[Opening DATA IN THIS EXERCISE section]

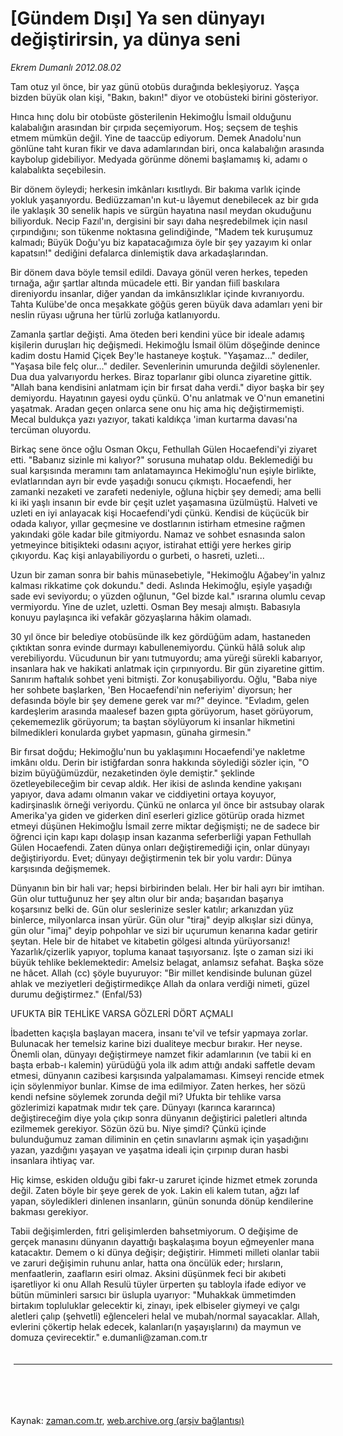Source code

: # [Gündem Dışı] Ya sen dünyayı değiştirirsin, ya dünya seni

*Ekrem Dumanlı 2012.08.02*

<td class="columnist-detail">
<p>Tam otuz yıl önce, bir yaz günü otobüs durağında bekleşiyoruz. Yaşça bizden büyük olan kişi, "Bakın, bakın!" diyor ve otobüsteki birini gösteriyor.</p>
<p>
<div id="haberMetinDiv">
<p>Hınca hınç dolu bir otobüste gösterilenin Hekimoğlu İsmail olduğunu kalabalığın arasından bir çırpıda seçemiyorum. Hoş; seçsem de teşhis etmem mümkün değil. Yine de taaccüp ediyorum. Demek Anadolu'nun gönlüne taht kuran fikir ve dava adamlarından biri, onca kalabalığın arasında kaybolup gidebiliyor. Medyada görünme dönemi başlamamış ki, adamı o kalabalıkta seçebilesin.
<p>Bir dönem öyleydi; herkesin imkânları kısıtlıydı. Bir bakıma varlık içinde yokluk yaşanıyordu. Bediüzzaman'ın kut-u lâyemut denebilecek az bir gıda ile yaklaşık 30 senelik hapis ve sürgün hayatına nasıl meydan okuduğunu biliyorduk. Necip Fazıl'ın, dergisini bir sayı daha neşredebilmek için nasıl çırpındığını; son tükenme noktasına gelindiğinde, "Madem tek kuruşumuz kalmadı; Büyük Doğu'yu biz kapatacağımıza öyle bir şey yazayım ki onlar kapatsın!" dediğini defalarca dinlemiştik dava arkadaşlarından.
<p>Bir dönem dava böyle temsil edildi. Davaya gönül veren herkes, tepeden tırnağa, ağır şartlar altında mücadele etti. Bir yandan fiilî baskılara direniyordu insanlar, diğer yandan da imkânsızlıklar içinde kıvranıyordu. Tahta Kulübe'de onca meşakkate göğüs geren büyük dava adamları yeni bir neslin rüyası uğruna her türlü zorluğa katlanıyordu.
<p>Zamanla şartlar değişti. Ama öteden beri kendini yüce bir ideale adamış kişilerin duruşları hiç değişmedi. Hekimoğlu İsmail ölüm döşeğinde denince kadim dostu Hamid Çiçek Bey'le hastaneye koştuk. "Yaşamaz..." dediler, "Yaşasa bile felç olur..." dediler. Sevenlerinin umurunda değildi söylenenler. Dua dua yalvarıyordu herkes. Biraz toparlanır gibi olunca ziyaretine gittik. "Allah bana kendisini anlatmam için bir fırsat daha verdi." diyor başka bir şey demiyordu. Hayatının gayesi oydu çünkü. O'nu anlatmak ve O'nun emanetini yaşatmak. Aradan geçen onlarca sene onu hiç ama hiç değiştirmemişti. Mecal buldukça yazı yazıyor, takati kaldıkça 'iman kurtarma davası'na tercüman oluyordu.
<p>Birkaç sene önce oğlu Osman Okçu, Fethullah Gülen Hocaefendi'yi ziyaret etti. "Babanız sizinle mi kalıyor?" sorusuna muhatap oldu. Beklemediği bu sual karşısında meramını tam anlatamayınca Hekimoğlu'nun eşiyle birlikte, evlatlarından ayrı bir evde yaşadığı sonucu çıkmıştı. Hocaefendi, her zamanki nezaketi ve zarafeti nedeniyle, oğluna hiçbir şey demedi; ama belli ki iki yaşlı insanın bir evde bir çeşit uzlet yaşamasına üzülmüştü. Halveti ve uzleti en iyi anlayacak kişi Hocaefendi'ydi çünkü. Kendisi de küçücük bir odada kalıyor, yıllar geçmesine ve dostlarının istirham etmesine rağmen yakındaki göle kadar bile gitmiyordu. Namaz ve sohbet esnasında salon yetmeyince bitişikteki odasını açıyor, istirahat ettiği yere herkes girip çıkıyordu. Kaç kişi anlayabiliyordu o gurbeti, o hasreti, uzleti...
<p>Uzun bir zaman sonra bir bahis münasebetiyle, "Hekimoğlu Ağabey'in yalnız kalması rikkatime çok dokundu." dedi. Aslında Hekimoğlu, eşiyle yaşadığı sade evi seviyordu; o yüzden oğlunun, "Gel bizde kal." ısrarına olumlu cevap vermiyordu. Yine de uzlet, uzletti. Osman Bey mesajı almıştı. Babasıyla konuyu paylaşınca iki vefakâr gözyaşlarına hâkim olamadı.
<p>30 yıl önce bir belediye otobüsünde ilk kez gördüğüm adam, hastaneden çıktıktan sonra evinde durmayı kabullenemiyordu. Çünkü hâlâ soluk alıp verebiliyordu. Vücudunun bir yanı tutmuyordu; ama yüreği sürekli kabarıyor, insanlara hak ve hakikati anlatmak için çırpınıyordu. Bir gün ziyaretine gittim. Sanırım haftalık sohbet yeni bitmişti. Zor konuşabiliyordu. Oğlu, "Baba niye her sohbete başlarken, 'Ben Hocaefendi'nin neferiyim' diyorsun; her defasında böyle bir şey demene gerek var mı?" deyince. "Evladım, gelen kardeşlerim arasında maalesef bazen gıpta görüyorum, haset görüyorum, çekememezlik görüyorum; ta baştan söylüyorum ki insanlar hikmetini bilmedikleri konularda gıybet yapmasın, günaha girmesin."
<p>Bir fırsat doğdu; Hekimoğlu'nun bu yaklaşımını Hocaefendi'ye nakletme imkânı oldu. Derin bir istiğfardan sonra hakkında söylediği sözler için, "O bizim büyüğümüzdür, nezaketinden öyle demiştir." şeklinde özetleyebileceğim bir cevap aldık. Her ikisi de aslında kendine yakışanı yapıyor, dava adamı olmanın vakar ve ciddiyetini ortaya koyuyor, kadirşinaslık örneği veriyordu. Çünkü ne onlarca yıl önce bir astsubay olarak Amerika'ya giden ve giderken dinî eserleri gizlice götürüp orada hizmet etmeyi düşünen Hekimoğlu İsmail zerre miktar değişmişti; ne de sadece bir öğrenci için kapı kapı dolaşıp insan kazanma seferberliği yapan Fethullah Gülen Hocaefendi. Zaten dünya onları değiştiremediği için, onlar dünyayı değiştiriyordu. Evet; dünyayı değiştirmenin tek bir yolu vardır: Dünya karşısında değişmemek.
<p>Dünyanın bin bir hali var; hepsi birbirinden belalı. Her bir hali ayrı bir imtihan. Gün olur tuttuğunuz her şey altın olur bir anda; başarıdan başarıya koşarsınız belki de. Gün olur seslerinize sesler katılır; arkanızdan yüz binlerce, milyonlarca insan yürür. Gün olur "tiraj" deyip alkışlar sizi dünya, gün olur "imaj" deyip pohpohlar ve sizi bir uçurumun kenarına kadar getirir şeytan. Hele bir de hitabet ve kitabetin gölgesi altında yürüyorsanız! Yazarlık/çizerlik yapıyor, topluma kanaat taşıyorsanız. İşte o zaman sizi iki büyük tehlike beklemektedir: Amelsiz belagat, anlamsız sefahat. Başka söze ne hâcet. Allah (cc) şöyle buyuruyor: "Bir millet kendisinde bulunan güzel ahlak ve meziyetleri değiştirmedikçe Allah da onlara verdiği nimeti, güzel durumu değiştirmez." (Enfal/53)
<p>UFUKTA BİR TEHLİKE VARSA GÖZLERİ DÖRT AÇMALI
<p>İbadetten kaçışla başlayan macera, insanı te'vil ve tefsir yapmaya zorlar. Bulunacak her temelsiz karine bizi dualiteye mecbur bırakır. Her neyse. Önemli olan, dünyayı değiştirmeye namzet fikir adamlarının (ve tabii ki en başta erbab-ı kalemin) yürüdüğü yola ilk adım attığı andaki saffetle devam etmesi, dünyanın cazibesi karşısında yalpalamaması. Kimseyi rencide etmek için söylenmiyor bunlar. Kimse de ima edilmiyor. Zaten herkes, her sözü kendi nefsine söylemek zorunda değil mi? Ufukta bir tehlike varsa gözlerimizi kapatmak mıdır tek çare. Dünyayı (karınca kararınca) değiştireceğim diye yola çıkıp sonra dünyanın değiştirici paletleri altında ezilmemek gerekiyor. Sözün özü bu. Niye şimdi? Çünkü içinde bulunduğumuz zaman diliminin en çetin sınavlarını aşmak için yaşadığını yazan, yazdığını yaşayan ve yaşatma ideali için çırpınıp duran hasbi insanlara ihtiyaç var.
<p>Hiç kimse, eskiden olduğu gibi fakr-u zaruret içinde hizmet etmek zorunda değil. Zaten böyle bir şeye gerek de yok. Lakin eli kalem tutan, ağzı laf yapan, söyledikleri dinlenen insanların, günün sonunda dönüp kendilerine bakması gerekiyor.
<p>Tabii değişimlerden, fıtri gelişimlerden bahsetmiyorum. O değişime de gerçek manasını dünyanın dayattığı başkalaşıma boyun eğmeyenler mana katacaktır. Demem o ki dünya değişir; değiştirir. Himmeti milleti olanlar tabii ve zaruri değişimin ruhunu anlar, hatta ona öncülük eder; hırsların, menfaatlerin, zaafların esiri olmaz. Aksini düşünmek feci bir akıbeti işaretliyor ki onu Allah Resulü tüyler ürperten şu tabloyla ifade ediyor ve bütün müminleri sarsıcı bir üslupla uyarıyor: "Muhakkak ümmetimden birtakım topluluklar gelecektir ki, zinayı, ipek elbiseler giymeyi ve çalgı aletleri çalıp (şehvetli) eğlenceleri helal ve mubah/normal sayacaklar. Allah, evlerini çökertip helak edecek, kalanları(n yaşayışlarını) da maymun ve domuza çevirecektir." e.dumanli@zaman.com.tr</p></p></p></p></p></p></p></p></p></p></p></p></p></div>
</p>

<div class="latest-news-main" style="font-size:11pt;width:510px;padding:5px;">
<hr color="#333333" size="1"/>

</div>

<p><br>
		 </br></p></td>

Kaynak: [zaman.com.tr](http://zaman.com.tr/yazar.do?yazino=1326798), [web.archive.org (arşiv bağlantısı)](http://web.archive.org/web/20120904065714/http://www.zaman.com.tr:80/yazar.do?yazino=1326798)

[Closing DATA IN THIS EXERCISE section]

GOAL OF THE EXERCISE ▸ Reproduce the data above line for line, from its first line through the line containing "<p>Bir dönem dava", both ends included, with the pictures omitted and nothing more.

REPLY ▸
Source code

: # [Gündem Dışı] Ya sen dünyayı değiştirirsin, ya dünya seni

*Ekrem Dumanlı 2012.08.02*

<td class="columnist-detail">
<p>Tam otuz yıl önce, bir yaz günü otobüs durağında bekleşiyoruz. Yaşça bizden büyük olan kişi, "Bakın, bakın!" diyor ve otobüsteki birini gösteriyor.</p>
<p>
<div id="haberMetinDiv">
<p>Hınca hınç dolu bir otobüste gösterilenin Hekimoğlu İsmail olduğunu kalabalığın arasından bir çırpıda seçemiyorum. Hoş; seçsem de teşhis etmem mümkün değil. Yine de taaccüp ediyorum. Demek Anadolu'nun gönlüne taht kuran fikir ve dava adamlarından biri, onca kalabalığın arasında kaybolup gidebiliyor. Medyada görünme dönemi başlamamış ki, adamı o kalabalıkta seçebilesin.
<p>Bir dönem öyleydi; herkesin imkânları kısıtlıydı. Bir bakıma varlık içinde yokluk yaşanıyordu. Bediüzzaman'ın kut-u lâyemut denebilecek az bir gıda ile yaklaşık 30 senelik hapis ve sürgün hayatına nasıl meydan okuduğunu biliyorduk. Necip Fazıl'ın, dergisini bir sayı daha neşredebilmek için nasıl çırpındığını; son tükenme noktasına gelindiğinde, "Madem tek kuruşumuz kalmadı; Büyük Doğu'yu biz kapatacağımıza öyle bir şey yazayım ki onlar kapatsın!" dediğini defalarca dinlemiştik dava arkadaşlarından.
<p>Bir dönem dava böyle temsil edildi. Davaya gönül veren herkes, tepeden tırnağa, ağır şartlar altında mücadele etti. Bir yandan fiilî baskılara direniyordu insanlar, diğer yandan da imkânsızlıklar içinde kıvranıyordu. Tahta Kulübe'de onca meşakkate göğüs geren büyük dava adamları yeni bir neslin rüyası uğruna her türlü zorluğa katlanıyordu.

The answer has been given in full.